Asian shares held near six-week highs on Wednesday, on a brightening outlook in the energy sector and hopes that the U.S. Federal Reserve will not raise interest rates in the coming months after a disappointingly weak U.S. jobs report.
MSCI’s broadest index of Asia-Pacific shares outside Japan was flat after hitting a near six-week high the previous day. Japan’s Nikkei was also flat.
On Wall Street, the U.S. S&P 500 Index rose 0.1 percent to 2,112, less than 20 points away from its record closing high marked in May last year.
The gains were led by 2.1 percent gains in energy shares as oil prices jumped more than 1 percent to hit 2016 highs on expectations of domestic stockpile draws and worries about supply shortfalls from attacks on Nigeria’s oil industry.
A report by trade group American Petroleum Institute (API), released after Tuesday’s close showed a crude draw of 3.6 million barrels, larger than expectations of 2.7 million barrels, supporting the market.
U.S. crude futures last traded at $50.39 per barrel, near its Tuesday high of $50.53, a level last seen in October.
Global benchmark Brent futures also hit an eight-month high of $51.54 per barrel and last stood at $51.47.
Investors further trimmed expectations of Fed rate hikes as they assessed Friday’s employment report that showed new hires sharply dropped in May.

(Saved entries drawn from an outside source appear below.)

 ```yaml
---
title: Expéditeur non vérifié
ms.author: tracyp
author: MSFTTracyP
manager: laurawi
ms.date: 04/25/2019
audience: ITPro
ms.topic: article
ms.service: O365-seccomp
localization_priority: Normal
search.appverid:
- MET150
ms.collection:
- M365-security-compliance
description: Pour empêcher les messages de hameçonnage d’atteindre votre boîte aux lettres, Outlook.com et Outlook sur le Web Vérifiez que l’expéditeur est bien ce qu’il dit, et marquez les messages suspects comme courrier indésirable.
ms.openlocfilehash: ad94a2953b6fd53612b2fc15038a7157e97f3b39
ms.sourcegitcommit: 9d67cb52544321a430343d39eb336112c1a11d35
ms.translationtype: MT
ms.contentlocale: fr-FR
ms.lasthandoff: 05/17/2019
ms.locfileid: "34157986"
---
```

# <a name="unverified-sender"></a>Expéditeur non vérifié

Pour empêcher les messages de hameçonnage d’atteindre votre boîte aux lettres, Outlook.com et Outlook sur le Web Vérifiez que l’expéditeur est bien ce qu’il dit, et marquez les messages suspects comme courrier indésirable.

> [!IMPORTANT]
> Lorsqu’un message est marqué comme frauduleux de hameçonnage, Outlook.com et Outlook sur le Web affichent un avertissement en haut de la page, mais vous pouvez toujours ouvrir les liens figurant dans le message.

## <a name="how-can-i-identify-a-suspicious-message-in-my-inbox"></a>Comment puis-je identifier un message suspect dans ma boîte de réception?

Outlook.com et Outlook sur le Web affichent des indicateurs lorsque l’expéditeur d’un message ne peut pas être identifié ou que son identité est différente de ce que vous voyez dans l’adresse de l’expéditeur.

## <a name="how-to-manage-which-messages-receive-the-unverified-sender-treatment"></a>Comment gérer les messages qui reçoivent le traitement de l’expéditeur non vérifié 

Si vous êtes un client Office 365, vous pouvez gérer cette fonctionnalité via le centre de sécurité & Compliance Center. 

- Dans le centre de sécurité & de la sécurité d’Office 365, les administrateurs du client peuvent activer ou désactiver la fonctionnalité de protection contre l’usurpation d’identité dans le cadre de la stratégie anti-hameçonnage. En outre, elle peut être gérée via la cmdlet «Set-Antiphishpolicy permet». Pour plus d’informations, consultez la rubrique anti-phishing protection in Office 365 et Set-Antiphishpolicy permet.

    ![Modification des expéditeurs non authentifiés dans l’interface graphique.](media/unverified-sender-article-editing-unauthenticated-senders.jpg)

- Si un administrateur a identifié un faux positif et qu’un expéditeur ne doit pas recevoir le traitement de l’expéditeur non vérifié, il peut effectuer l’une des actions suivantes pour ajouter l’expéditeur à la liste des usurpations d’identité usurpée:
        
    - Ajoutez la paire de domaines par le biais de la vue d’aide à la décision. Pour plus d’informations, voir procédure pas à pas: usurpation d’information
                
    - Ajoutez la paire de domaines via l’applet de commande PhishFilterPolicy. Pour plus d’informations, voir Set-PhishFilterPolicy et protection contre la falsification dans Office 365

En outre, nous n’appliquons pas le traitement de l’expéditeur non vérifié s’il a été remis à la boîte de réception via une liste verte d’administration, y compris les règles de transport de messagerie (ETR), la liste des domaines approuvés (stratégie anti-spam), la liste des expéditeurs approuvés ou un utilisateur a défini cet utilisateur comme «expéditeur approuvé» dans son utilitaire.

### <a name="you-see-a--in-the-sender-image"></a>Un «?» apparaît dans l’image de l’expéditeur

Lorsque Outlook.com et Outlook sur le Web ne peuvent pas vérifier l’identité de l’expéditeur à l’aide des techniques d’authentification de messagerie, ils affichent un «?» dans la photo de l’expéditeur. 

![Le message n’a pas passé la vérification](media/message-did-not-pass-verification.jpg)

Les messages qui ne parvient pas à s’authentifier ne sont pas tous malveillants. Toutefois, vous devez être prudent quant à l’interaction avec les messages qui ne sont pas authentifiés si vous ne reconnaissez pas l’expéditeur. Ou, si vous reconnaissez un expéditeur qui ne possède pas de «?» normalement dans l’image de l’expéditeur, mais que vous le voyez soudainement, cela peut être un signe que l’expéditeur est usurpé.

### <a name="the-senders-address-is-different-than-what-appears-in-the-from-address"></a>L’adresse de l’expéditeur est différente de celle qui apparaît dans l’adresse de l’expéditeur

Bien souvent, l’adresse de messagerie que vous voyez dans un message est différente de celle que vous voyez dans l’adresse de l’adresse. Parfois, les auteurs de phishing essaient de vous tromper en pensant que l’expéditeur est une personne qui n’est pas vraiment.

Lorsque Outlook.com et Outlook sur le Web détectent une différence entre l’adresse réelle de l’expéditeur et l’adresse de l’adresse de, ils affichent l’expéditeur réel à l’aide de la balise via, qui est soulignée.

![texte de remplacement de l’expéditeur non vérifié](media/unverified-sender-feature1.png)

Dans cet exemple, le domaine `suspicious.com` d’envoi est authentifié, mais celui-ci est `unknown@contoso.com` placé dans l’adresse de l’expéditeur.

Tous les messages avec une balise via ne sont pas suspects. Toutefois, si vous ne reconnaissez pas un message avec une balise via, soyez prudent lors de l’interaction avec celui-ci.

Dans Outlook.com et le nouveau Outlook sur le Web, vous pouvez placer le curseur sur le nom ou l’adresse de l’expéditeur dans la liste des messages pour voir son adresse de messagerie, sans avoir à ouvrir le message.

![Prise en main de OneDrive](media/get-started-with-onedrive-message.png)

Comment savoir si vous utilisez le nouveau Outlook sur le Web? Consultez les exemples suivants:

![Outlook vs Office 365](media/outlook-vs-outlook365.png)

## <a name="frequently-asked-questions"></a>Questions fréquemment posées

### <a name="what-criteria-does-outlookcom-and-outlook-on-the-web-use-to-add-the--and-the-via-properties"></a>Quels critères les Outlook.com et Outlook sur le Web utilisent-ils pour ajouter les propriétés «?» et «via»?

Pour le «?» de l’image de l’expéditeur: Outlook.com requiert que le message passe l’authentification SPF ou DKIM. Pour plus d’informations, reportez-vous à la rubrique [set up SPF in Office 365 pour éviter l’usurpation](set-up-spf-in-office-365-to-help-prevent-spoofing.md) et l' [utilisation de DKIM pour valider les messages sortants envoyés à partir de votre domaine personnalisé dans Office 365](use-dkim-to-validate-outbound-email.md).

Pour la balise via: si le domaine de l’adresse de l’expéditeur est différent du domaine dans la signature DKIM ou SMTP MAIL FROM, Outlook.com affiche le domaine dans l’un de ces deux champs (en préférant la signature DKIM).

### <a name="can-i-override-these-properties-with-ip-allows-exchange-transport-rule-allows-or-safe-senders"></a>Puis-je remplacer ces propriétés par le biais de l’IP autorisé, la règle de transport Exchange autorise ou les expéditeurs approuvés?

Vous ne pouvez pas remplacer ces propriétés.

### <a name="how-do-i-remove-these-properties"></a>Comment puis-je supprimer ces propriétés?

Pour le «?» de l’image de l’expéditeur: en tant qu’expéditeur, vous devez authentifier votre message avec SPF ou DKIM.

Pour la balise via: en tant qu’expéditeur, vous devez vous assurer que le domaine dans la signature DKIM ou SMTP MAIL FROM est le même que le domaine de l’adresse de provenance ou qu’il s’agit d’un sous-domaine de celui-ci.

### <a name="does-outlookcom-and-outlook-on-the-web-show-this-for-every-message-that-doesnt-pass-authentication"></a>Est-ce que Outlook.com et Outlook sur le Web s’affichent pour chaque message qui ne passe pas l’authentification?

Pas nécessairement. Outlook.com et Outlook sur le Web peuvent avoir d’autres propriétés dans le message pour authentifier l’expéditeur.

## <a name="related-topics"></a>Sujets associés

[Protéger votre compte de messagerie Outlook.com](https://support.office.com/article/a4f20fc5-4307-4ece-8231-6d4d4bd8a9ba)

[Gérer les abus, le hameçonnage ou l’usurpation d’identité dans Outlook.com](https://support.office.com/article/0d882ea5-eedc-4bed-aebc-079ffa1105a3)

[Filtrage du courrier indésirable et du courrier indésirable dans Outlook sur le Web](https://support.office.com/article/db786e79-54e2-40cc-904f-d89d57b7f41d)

Data published on Tuesday confirmed U.S. nonfarm productivity fell in the first quarter on a surge in labour-related costs, suggesting companies may have had to slow hiring after their hiring earlier this year outpaced their revenue growth.
“Output is not increasing as much as an increase in employment, hence we have a fall in productivity. If employment stops increasing and we still have no growth in productivity, that would be a worrying sign,” said Shuji Shirota, head of macroeconomic strategy at HSBC Securities.
The 10-year U.S. Treasuries yield fell back to 1.713 percent , testing strong support at around 1.70 percent.
In Europe, German bond yields hit a record low of 0.045 percent on Tuesday as investors sought a safe haven ahead of Britain’s referendum on EU membership.
The British pound was off Monday’s three-week low but remained volatile. It traded at $1.4541, compared with Monday’s low of $1.4352.
The dollar also licked its wounds near four-week lows after the job data quashed expectations of a Fed rate hike in the next couple of months.
The dollar index stood at 93.862, just above Monday’s low of 93.745 and around 1.8 percent below its levels just before the payrolls data.
The euro changed hands at $1.1358 while the yen stood at 107.28 per dollar.
In Asia, Chinese trade data due later on Wednesday is the next big focus for markets.